Shared segment can also be useful to perform serial confinement in cases where the thread handing off the segment does not know which other thread will continue the work on the segment, for instance:
// thread A
MemorySegment segment = MemorySegment.allocateNative(10); // confined by thread A
//do some work
segment = segment.withOwnerThread(null);
// thread B
segment.withOwnerThread(Thread.currentThread()); // now confined by thread B
// do some more work
That is, multiple threads can race to acquire a given shared segment — the API ensures that only one of them will succeed in acquiring ownership of the shared segment.
While memory segment feature deterministic deallocation they can also be registered against a Cleaner
, to make sure that the memory resources associated with a segment are released when the GC determines that the segment is no longer reachable:
MemorySegment segment = MemorySegment.allocateNative(100);
Cleaner cleaner = Cleaner.create();
segment.registerCleaner(cleaner);
// do some work
segment = null; // Cleaner might reclaim the segment memory now
Note that registering a segment with a cleaner doesn't prevent clients from calling MemorySegment::close
explicitly; the API will guarantee that the segment's cleanup action will be called at most once — either explicitly, or implicitly (by a cleaner). Moreover, since an unreachable segment cannot (by definition) be accessed by any thread, the cleaner can always release any memory resources associated with an unreachable segment, regardless of whether it is a confined, or a shared segment.

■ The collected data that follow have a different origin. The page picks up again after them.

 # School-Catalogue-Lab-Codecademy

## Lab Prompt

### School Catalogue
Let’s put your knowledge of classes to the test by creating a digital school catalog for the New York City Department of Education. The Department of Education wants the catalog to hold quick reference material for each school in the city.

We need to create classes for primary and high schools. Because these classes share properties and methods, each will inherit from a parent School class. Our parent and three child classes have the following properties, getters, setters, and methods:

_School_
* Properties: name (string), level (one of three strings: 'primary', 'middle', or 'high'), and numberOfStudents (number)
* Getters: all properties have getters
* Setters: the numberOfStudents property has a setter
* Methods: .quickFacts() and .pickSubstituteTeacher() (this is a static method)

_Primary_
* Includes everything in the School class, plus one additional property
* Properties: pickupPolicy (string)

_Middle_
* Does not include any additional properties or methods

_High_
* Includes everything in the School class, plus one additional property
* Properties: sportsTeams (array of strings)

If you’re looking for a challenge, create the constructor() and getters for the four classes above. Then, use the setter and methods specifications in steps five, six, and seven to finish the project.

- (1): In general, deriving a complete layout from a C
struct
declaration is no trivial matter, and it's one of those areas where tooling can help greatly. - (2): Shared segments rely on VM thread-local handshakes (JEP 312) to implement lock-free, safe, shared memory access; that is, when it comes to memory access, there should no difference in performance between a shared segment and a confined segment. On the other hand,
MemorySegment::close
might be slower on shared segments than on confined ones.